─── DATA FOR ANALYSIS ───

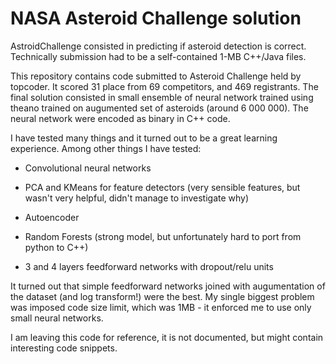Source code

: NASA Asteroid Challenge solution
======================

AstroidChallenge consisted in predicting if asteroid detection is correct.
Technically submission had to be a self-contained 1-MB C++/Java files.

This repository contains code submitted to Asteroid Challenge held by topcoder.
It scored 31 place from 69 competitors, and 469 registrants. The final
solution consisted in small ensemble of neural network trained using theano trained
on augumented set of asteroids (around 6 000 000). The neural network were
encoded as binary in C++ code.

I have tested many things and it turned out to be a great learning experience.
Among other things I have tested:

* Convolutional neural networks 

* PCA and KMeans for feature detectors (very sensible features, but wasn't very
  helpful, didn't manage to investigate why)

* Autoencoder

* Random Forests (strong model, but unfortunately hard to port from python to
  C++)

* 3 and 4 layers feedforward networks with dropout/relu units

It turned out that simple feedforward networks joined with augumentation of the
dataset (and log transform!) were the best. My single biggest problem was
imposed code size limit, which was 1MB - it enforced me to use only small
neural networks.

I am leaving this code for reference, it is not documented, but might contain
interesting code snippets.

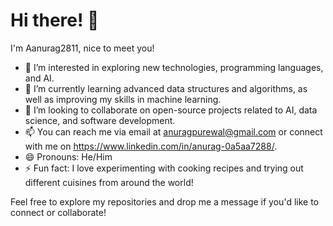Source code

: # Hi there! 👋

I'm Aanurag2811, nice to meet you!

- 👀 I’m interested in exploring new technologies, programming languages, and AI.
- 🌱 I’m currently learning advanced data structures and algorithms, as well as improving my skills in machine learning.
- 💞️ I’m looking to collaborate on open-source projects related to AI, data science, and software development.
- 📫 You can reach me via email at anuragpurewal@gmail.com or connect with me on https://www.linkedin.com/in/anurag-0a5aa7288/.
- 😄 Pronouns: He/Him
- ⚡ Fun fact: I love experimenting with cooking recipes and trying out different cuisines from around the world!

Feel free to explore my repositories and drop me a message if you'd like to connect or collaborate!
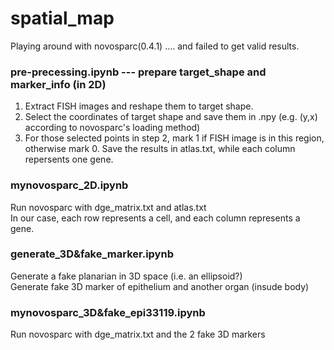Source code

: # spatial_map
Playing around with novosparc(0.4.1)   .... and failed to get valid results.

### pre-precessing.ipynb  --- prepare target_shape and marker_info (in 2D)
1. Extract FISH images and reshape them to target shape.  
2. Select the coordinates of target shape and save them in .npy (e.g. (y,x) according to novosparc's loading method)  
3. For those selected points in step 2, mark 1 if FISH image is in this region, otherwise mark 0. Save the results in atlas.txt, while each column repersents one gene. 

### mynovosparc_2D.ipynb
Run novosparc with dge_matrix.txt and atlas.txt  
In our case, each row represents a cell, and each column represents a gene.  


### generate_3D&fake_marker.ipynb
Generate a fake planarian in 3D space (i.e. an ellipsoid?)    
Generate fake 3D marker of epithelium and another organ (insude body)  


### mynovosparc_3D&fake_epi33119.ipynb
Run novosparc with dge_matrix.txt and the 2 fake 3D markers   






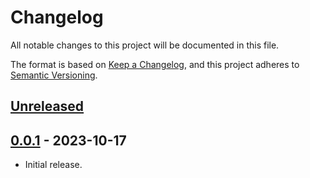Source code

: # Changelog
All notable changes to this project will be documented in this file.

The format is based on [Keep a Changelog](https://keepachangelog.com/en/1.0.0/),
and this project adheres to [Semantic Versioning](https://semver.org/spec/v2.0.0.html).

## [Unreleased]

## [0.0.1] - 2023-10-17

- Initial release.

[Unreleased]: https://github.com/jaredhanson/passport-multilogin/compare/v0.0.1...HEAD
[0.0.1]: https://github.com/jaredhanson/passport-multilogin/releases/tag/v0.0.1
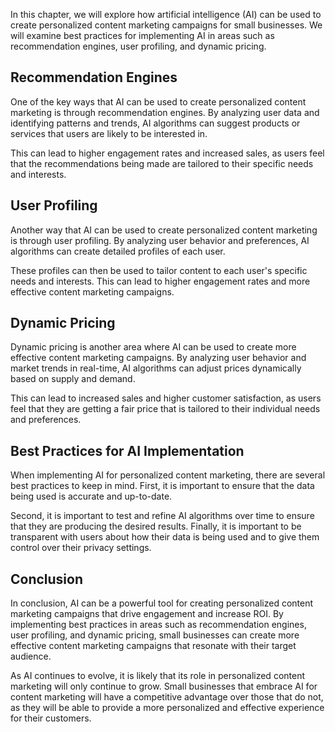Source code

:
In this chapter, we will explore how artificial intelligence (AI) can be used to create personalized content marketing campaigns for small businesses. We will examine best practices for implementing AI in areas such as recommendation engines, user profiling, and dynamic pricing.

Recommendation Engines
----------------------

One of the key ways that AI can be used to create personalized content marketing is through recommendation engines. By analyzing user data and identifying patterns and trends, AI algorithms can suggest products or services that users are likely to be interested in.

This can lead to higher engagement rates and increased sales, as users feel that the recommendations being made are tailored to their specific needs and interests.

User Profiling
--------------

Another way that AI can be used to create personalized content marketing is through user profiling. By analyzing user behavior and preferences, AI algorithms can create detailed profiles of each user.

These profiles can then be used to tailor content to each user's specific needs and interests. This can lead to higher engagement rates and more effective content marketing campaigns.

Dynamic Pricing
---------------

Dynamic pricing is another area where AI can be used to create more effective content marketing campaigns. By analyzing user behavior and market trends in real-time, AI algorithms can adjust prices dynamically based on supply and demand.

This can lead to increased sales and higher customer satisfaction, as users feel that they are getting a fair price that is tailored to their individual needs and preferences.

Best Practices for AI Implementation
------------------------------------

When implementing AI for personalized content marketing, there are several best practices to keep in mind. First, it is important to ensure that the data being used is accurate and up-to-date.

Second, it is important to test and refine AI algorithms over time to ensure that they are producing the desired results. Finally, it is important to be transparent with users about how their data is being used and to give them control over their privacy settings.

Conclusion
----------

In conclusion, AI can be a powerful tool for creating personalized content marketing campaigns that drive engagement and increase ROI. By implementing best practices in areas such as recommendation engines, user profiling, and dynamic pricing, small businesses can create more effective content marketing campaigns that resonate with their target audience.

As AI continues to evolve, it is likely that its role in personalized content marketing will only continue to grow. Small businesses that embrace AI for content marketing will have a competitive advantage over those that do not, as they will be able to provide a more personalized and effective experience for their customers.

───

[PROBLEM TO WORK ON] Look above for the line containing "but wasn't very", then write out every line from there down to the line containing "- 👀 I’m interested", that line included, with no pictures.

[OUTPUT FOR THIS EXERCISE]
* PCA and KMeans for feature detectors (very sensible features, but wasn't very
  helpful, didn't manage to investigate why)

* Autoencoder

* Random Forests (strong model, but unfortunately hard to port from python to
  C++)

* 3 and 4 layers feedforward networks with dropout/relu units

It turned out that simple feedforward networks joined with augumentation of the
dataset (and log transform!) were the best. My single biggest problem was
imposed code size limit, which was 1MB - it enforced me to use only small
neural networks.

I am leaving this code for reference, it is not documented, but might contain
interesting code snippets.

Source code

: # Hi there! 👋

I'm Aanurag2811, nice to meet you!

- 👀 I’m interested in exploring new technologies, programming languages, and AI.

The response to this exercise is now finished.